:: WHAT THE TASK ASKS ::
Look through the records and copy each line with the string "attribution" in it.

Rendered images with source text
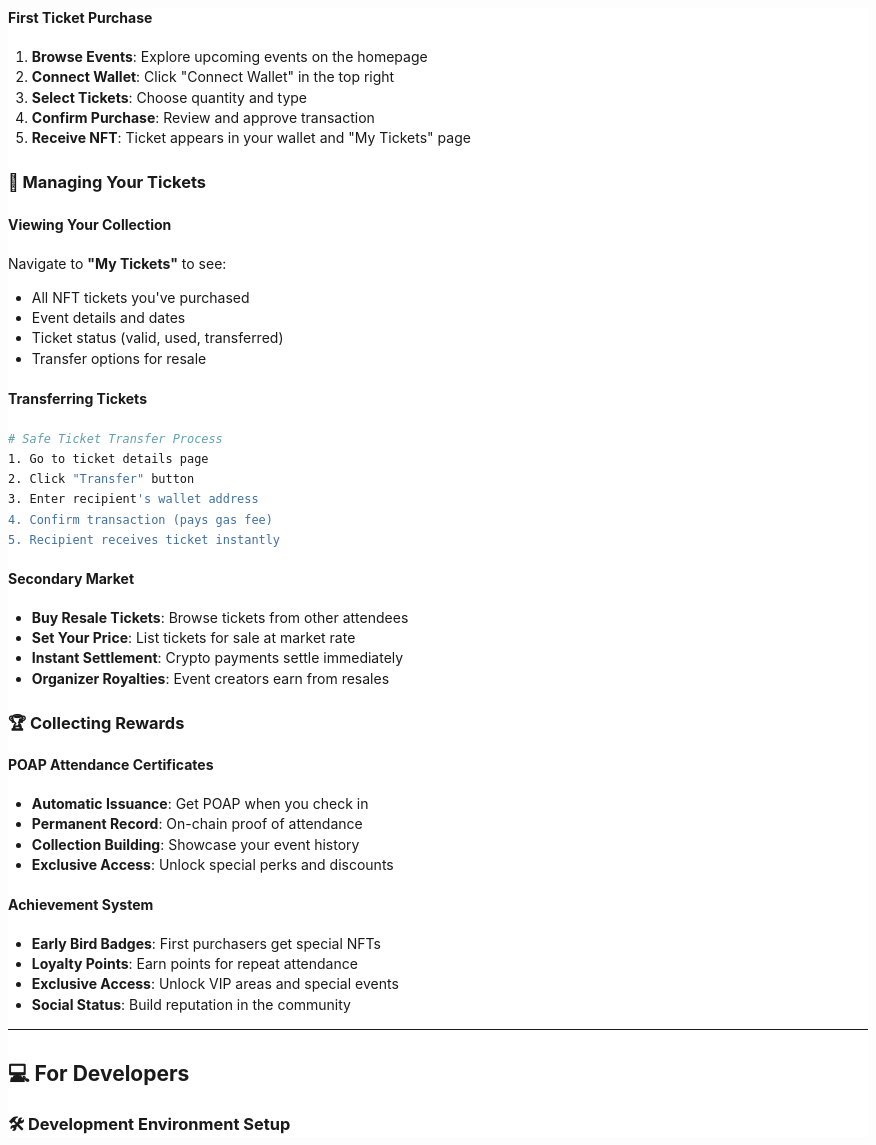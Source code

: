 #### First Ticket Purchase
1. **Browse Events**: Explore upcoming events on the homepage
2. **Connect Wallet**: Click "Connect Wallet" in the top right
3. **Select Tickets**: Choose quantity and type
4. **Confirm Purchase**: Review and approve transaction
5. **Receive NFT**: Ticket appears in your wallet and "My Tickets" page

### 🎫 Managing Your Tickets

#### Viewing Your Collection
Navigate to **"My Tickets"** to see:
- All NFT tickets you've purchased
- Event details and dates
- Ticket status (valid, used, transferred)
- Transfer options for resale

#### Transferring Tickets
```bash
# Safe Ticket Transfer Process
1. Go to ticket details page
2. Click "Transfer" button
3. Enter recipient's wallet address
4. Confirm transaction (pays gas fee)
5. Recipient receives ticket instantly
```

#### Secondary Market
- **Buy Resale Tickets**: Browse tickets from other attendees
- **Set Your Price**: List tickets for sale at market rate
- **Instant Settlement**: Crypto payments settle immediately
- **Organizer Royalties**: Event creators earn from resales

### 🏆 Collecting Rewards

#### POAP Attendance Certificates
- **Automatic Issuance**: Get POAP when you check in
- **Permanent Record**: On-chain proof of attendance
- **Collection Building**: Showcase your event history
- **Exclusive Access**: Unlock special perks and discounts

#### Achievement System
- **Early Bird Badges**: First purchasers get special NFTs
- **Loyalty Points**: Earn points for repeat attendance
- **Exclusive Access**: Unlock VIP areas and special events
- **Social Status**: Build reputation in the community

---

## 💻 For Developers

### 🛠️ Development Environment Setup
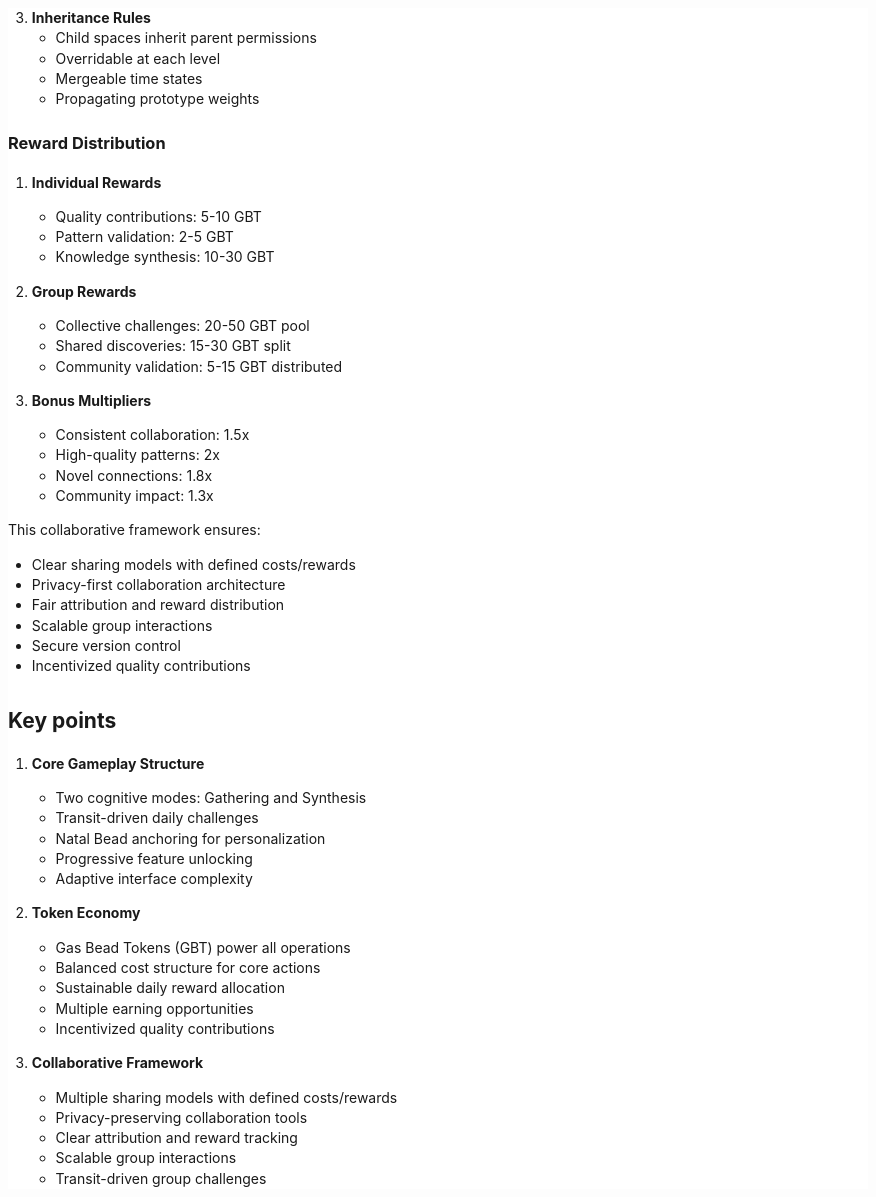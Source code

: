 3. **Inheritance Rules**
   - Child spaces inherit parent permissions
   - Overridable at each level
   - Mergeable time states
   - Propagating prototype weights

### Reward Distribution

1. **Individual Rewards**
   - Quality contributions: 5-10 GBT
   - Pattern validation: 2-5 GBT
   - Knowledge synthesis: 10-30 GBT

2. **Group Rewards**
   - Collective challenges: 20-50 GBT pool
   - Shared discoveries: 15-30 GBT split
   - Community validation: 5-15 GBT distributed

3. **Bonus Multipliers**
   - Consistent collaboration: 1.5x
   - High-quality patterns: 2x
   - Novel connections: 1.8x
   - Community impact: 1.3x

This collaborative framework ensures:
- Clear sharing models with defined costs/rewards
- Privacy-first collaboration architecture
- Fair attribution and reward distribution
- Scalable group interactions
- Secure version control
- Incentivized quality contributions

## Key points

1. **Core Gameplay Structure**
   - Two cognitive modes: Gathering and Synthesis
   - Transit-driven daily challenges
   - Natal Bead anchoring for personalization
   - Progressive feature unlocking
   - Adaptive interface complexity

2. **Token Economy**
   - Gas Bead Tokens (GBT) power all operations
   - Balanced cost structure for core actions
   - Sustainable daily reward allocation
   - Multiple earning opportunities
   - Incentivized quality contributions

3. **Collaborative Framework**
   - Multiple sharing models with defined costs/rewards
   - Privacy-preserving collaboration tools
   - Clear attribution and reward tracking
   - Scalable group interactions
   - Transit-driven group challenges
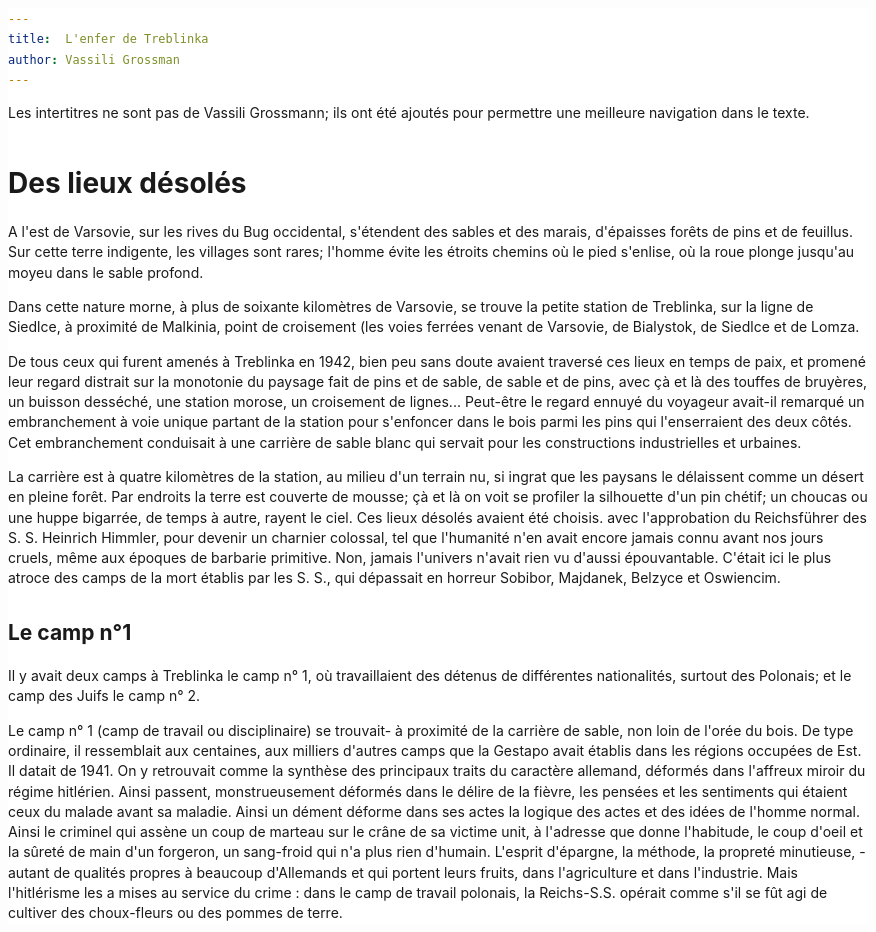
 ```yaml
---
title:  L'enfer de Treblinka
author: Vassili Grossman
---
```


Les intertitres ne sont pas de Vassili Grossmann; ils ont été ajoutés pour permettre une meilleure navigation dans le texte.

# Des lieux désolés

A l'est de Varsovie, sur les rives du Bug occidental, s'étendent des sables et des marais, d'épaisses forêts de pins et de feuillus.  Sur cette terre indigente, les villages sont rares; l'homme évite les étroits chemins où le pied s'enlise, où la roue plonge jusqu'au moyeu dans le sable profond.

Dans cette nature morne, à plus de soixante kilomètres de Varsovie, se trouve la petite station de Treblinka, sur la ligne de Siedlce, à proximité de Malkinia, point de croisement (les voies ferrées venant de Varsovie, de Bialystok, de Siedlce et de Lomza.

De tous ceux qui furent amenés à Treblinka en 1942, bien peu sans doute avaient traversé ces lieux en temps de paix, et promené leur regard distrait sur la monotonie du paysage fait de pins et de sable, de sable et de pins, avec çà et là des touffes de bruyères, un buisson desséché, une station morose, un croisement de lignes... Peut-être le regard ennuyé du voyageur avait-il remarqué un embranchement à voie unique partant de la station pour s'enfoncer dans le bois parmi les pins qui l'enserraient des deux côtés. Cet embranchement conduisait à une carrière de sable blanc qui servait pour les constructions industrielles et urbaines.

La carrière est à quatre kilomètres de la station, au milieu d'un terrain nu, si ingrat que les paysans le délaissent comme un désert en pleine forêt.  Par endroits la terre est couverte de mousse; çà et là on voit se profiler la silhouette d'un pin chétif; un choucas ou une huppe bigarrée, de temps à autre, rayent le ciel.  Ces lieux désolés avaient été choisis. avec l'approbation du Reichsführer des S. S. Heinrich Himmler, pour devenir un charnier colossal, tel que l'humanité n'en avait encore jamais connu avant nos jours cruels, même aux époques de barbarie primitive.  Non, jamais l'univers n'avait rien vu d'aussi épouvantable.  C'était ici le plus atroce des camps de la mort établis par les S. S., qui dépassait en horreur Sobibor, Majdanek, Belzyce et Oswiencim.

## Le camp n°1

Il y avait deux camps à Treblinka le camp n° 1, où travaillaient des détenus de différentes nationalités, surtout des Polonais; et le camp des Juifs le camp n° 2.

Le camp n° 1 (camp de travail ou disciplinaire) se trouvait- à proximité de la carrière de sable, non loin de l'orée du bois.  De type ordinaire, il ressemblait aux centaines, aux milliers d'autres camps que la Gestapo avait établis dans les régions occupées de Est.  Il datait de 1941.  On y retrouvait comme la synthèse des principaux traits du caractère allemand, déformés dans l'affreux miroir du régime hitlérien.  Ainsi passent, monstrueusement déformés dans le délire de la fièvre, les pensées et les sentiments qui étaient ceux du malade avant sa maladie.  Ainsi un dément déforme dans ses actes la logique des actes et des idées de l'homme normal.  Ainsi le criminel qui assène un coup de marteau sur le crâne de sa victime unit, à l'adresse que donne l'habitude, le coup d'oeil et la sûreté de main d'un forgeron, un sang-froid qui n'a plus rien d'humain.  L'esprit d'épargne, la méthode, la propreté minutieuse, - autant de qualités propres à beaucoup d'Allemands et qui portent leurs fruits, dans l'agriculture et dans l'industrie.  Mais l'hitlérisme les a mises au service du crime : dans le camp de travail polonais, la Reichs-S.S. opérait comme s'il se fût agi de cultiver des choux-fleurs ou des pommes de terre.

:: RESULT ::
- Fair attribution and reward distribution
   - Clear attribution and reward tracking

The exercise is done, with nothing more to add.